Tabular Iceberg Sink Connector - Cannot read from Trino

Hi,

We are currently exploring Kafka Connect to read data from Kafka (specifically, the Azure Event Hub Kafka endpoint) and write it to Iceberg tables. I’m using Polaris for the REST catalog and Azure as the object store.

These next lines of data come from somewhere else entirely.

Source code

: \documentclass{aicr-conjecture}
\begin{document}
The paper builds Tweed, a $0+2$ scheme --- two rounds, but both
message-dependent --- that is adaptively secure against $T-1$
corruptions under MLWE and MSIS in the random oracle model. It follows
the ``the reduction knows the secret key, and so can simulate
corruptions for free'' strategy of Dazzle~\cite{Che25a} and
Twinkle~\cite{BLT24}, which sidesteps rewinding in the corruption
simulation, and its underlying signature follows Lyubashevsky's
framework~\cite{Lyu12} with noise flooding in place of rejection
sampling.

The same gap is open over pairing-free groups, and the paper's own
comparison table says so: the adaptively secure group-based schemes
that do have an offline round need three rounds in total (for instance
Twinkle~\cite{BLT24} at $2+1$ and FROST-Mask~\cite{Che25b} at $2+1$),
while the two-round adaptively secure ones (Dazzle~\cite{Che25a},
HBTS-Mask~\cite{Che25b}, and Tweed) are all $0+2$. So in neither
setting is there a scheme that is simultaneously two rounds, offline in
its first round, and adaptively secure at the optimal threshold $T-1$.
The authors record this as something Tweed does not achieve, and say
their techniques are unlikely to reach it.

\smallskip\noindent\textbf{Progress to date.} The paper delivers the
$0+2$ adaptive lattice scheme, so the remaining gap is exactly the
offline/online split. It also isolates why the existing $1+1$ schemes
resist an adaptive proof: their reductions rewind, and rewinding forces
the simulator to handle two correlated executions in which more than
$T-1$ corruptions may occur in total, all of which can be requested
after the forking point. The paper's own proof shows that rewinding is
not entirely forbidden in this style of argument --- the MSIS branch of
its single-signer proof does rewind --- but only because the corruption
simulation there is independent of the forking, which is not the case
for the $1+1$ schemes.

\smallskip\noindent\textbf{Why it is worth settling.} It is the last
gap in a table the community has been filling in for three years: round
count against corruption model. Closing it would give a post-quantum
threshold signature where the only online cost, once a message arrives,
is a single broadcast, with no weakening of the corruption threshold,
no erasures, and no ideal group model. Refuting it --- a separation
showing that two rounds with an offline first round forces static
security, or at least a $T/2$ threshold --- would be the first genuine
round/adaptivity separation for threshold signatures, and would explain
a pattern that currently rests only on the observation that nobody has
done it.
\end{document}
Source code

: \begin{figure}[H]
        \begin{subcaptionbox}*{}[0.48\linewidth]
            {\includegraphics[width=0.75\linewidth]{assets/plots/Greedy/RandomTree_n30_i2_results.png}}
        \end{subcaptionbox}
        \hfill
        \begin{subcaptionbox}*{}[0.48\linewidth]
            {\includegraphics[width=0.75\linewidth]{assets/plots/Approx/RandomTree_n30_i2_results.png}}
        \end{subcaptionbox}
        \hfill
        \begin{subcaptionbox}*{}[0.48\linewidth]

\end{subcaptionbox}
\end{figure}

I created a catalog in Polaris using the following payload:

{
  "catalog": {
    "type": "INTERNAL",
    "name": "catalogName",
    "properties": {
      "default-base-location": "abfss://container@storage-account.dfs.core.windows.net"
    },
    "storageConfigInfo": {
      "storageType": "AZURE",
      "tenantId": "xxxxxxxxxxxxx",
      "allowedLocations": ["abfss://container@storage-account.dfs.core.windows.net/warehouse"]
    }
  }
}

Next, I created a namespace in Polaris and set up a sink connector in Kafka Connect with the following configuration:

{
  "connector.class": "io.tabular.iceberg.connect.IcebergSinkConnector",
  "tasks.max": "2",
  "topics": "metric",
  "iceberg.tables": "feed.replay-messages",
  "iceberg.tables.auto-create-enabled": "true",
  "iceberg.tables.schema-force-optional": "true",
  "iceberg.catalog.type": "rest",
  "iceberg.catalog.uri": "http://apache-polaris:8181/api/catalog",
  "iceberg.catalog.io-impl": "org.apache.iceberg.azure.adlsv2.ADLSFileIO",
  "iceberg.catalog.include-credentials": "true",
  "iceberg.catalog.warehouse": "catalogName",
  "iceberg.catalog.token": "xxxxxx",
  "name": "sink-feed",
  "key.converter": "org.apache.kafka.connect.json.JsonConverter",
  "value.converter": "org.apache.kafka.connect.json.JsonConverter",
  "key.converter.schemas.enable": "false",
  "value.converter.schemas.enable": "false"
}

I also set the environment variables AZURE_CLIENT_ID, AZURE_TENANT_ID, and AZURE_CLIENT_SECRET in both the Kafka Connect and Polaris pods.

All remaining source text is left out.